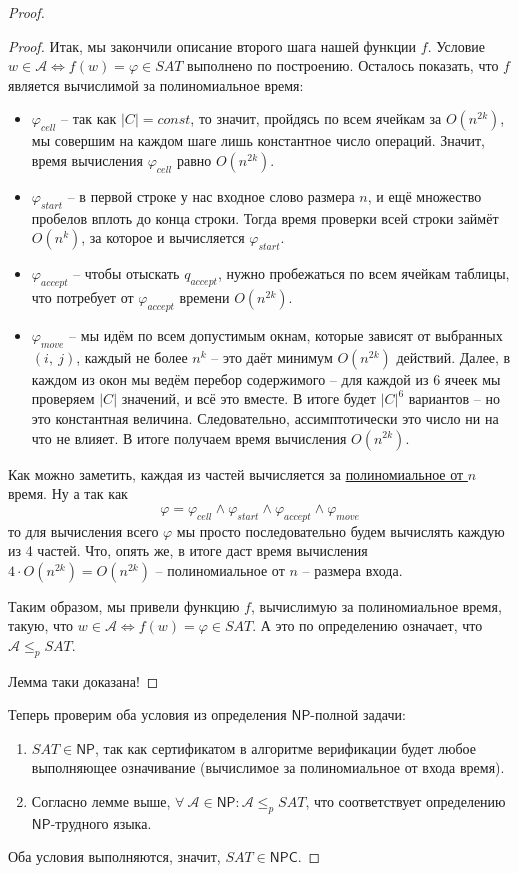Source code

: \documentclass[a4paper,12pt]{article}
\newcommand{\NPclass}{\mathsf{NP}}
\newcommand{\NPCclass}{\mathsf{NPC}}
\begin{document}
\begin{proof}
\begin{proof}
    Итак, мы закончили описание второго шага нашей функции $f$. Условие $w \in \mathscr{A} \Longleftrightarrow f(w) = \varphi \in SAT$ выполнено по построению. Осталось показать, что $f$ является вычислимой за полиномиальное время:
    \begin{itemize}
        \item $\varphi_{cell}$ -- так как $|C| = const$, то значит, пройдясь по всем ячейкам за $O(n^{2k})$, мы совершим на каждом шаге лишь константное число операций. Значит, время вычисления $\varphi_{cell}$ равно $O(n^{2k})$.
        \item $\varphi_{start}$ -- в первой строке у нас входное слово размера $n$, и ещё множество пробелов вплоть до конца строки. Тогда время проверки всей строки займёт $O(n^k)$, за которое и вычисляется $\varphi_{start}$.
        \item $\varphi_{accept}$ -- чтобы отыскать $q_{accept}$, нужно пробежаться по всем ячейкам таблицы, что потребует от $\varphi_{accept}$ времени $O(n^{2k})$.
        \item $\varphi_{move}$ -- мы идём по всем допустимым окнам, которые зависят от выбранных $(i,\ j)$, каждый не более $n^k$ -- это даёт минимум $O(n^{2k})$ действий. Далее, в каждом из окон мы ведём перебор содержимого -- для каждой из 6 ячеек мы проверяем $|C|$ значений, и всё это вместе. В итоге будет $|C|^6$ вариантов -- но это константная величина. Следовательно, ассимптотически это число ни на что не влияет. В итоге получаем время вычисления $O(n^{2k})$.
    \end{itemize}
    Как можно заметить, каждая из частей вычисляется за \underline{полиномиальное от $n$} время. Ну а так как\[\varphi = \varphi_{cell} \wedge \varphi_{start} \wedge \varphi_{accept} \wedge \varphi_{move}\] то для вычисления всего $\varphi$ мы просто последовательно будем вычислять каждую из 4 частей. Что, опять же, в итоге даст время вычисления $4 \cdot O(n^{2k}) = O(n^{2k})$ -- полиномиальное от $n$ -- размера входа.
    
    Таким образом, мы привели функцию $f$, вычислимую за полиномиальное время, такую, что $w \in \mathscr{A} \Longleftrightarrow f(w) = \varphi \in SAT$. А это по определению означает, что $\mathscr{A} \leqslant_p SAT$.
    
    Лемма таки доказана!
    \end{proof}
    Теперь проверим оба условия из определения $\NPclass$-полной задачи:
    \begin{enumerate}
        \item $SAT \in \NPclass$, так как сертификатом в алгоритме верификации будет любое выполняющее означивание (вычислимое за полиномиальное от входа время).
        \item Согласно лемме выше, $\forall\ \mathscr{A} \in \NPclass: \mathscr{A} \leqslant_p SAT$, что соответствует определению $\NPclass$-трудного языка.
    \end{enumerate}
    Оба условия выполняются, значит, $SAT \in \NPCclass$.
\end{proof}
\end{document}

=-=-=

- WHAT THIS TASK INVOLVES
Print, with pictures removed, exactly the lines of the records above from the top through the line containing "-- чтобы отыскать".

- ANSWER
Source code

: \documentclass[a4paper,12pt]{article}
\newcommand{\NPclass}{\mathsf{NP}}
\newcommand{\NPCclass}{\mathsf{NPC}}
\begin{document}
\begin{proof}
\begin{proof}
    Итак, мы закончили описание второго шага нашей функции $f$. Условие $w \in \mathscr{A} \Longleftrightarrow f(w) = \varphi \in SAT$ выполнено по построению. Осталось показать, что $f$ является вычислимой за полиномиальное время:
    \begin{itemize}
        \item $\varphi_{cell}$ -- так как $|C| = const$, то значит, пройдясь по всем ячейкам за $O(n^{2k})$, мы совершим на каждом шаге лишь константное число операций. Значит, время вычисления $\varphi_{cell}$ равно $O(n^{2k})$.
        \item $\varphi_{start}$ -- в первой строке у нас входное слово размера $n$, и ещё множество пробелов вплоть до конца строки. Тогда время проверки всей строки займёт $O(n^k)$, за которое и вычисляется $\varphi_{start}$.
        \item $\varphi_{accept}$ -- чтобы отыскать $q_{accept}$, нужно пробежаться по всем ячейкам таблицы, что потребует от $\varphi_{accept}$ времени $O(n^{2k})$.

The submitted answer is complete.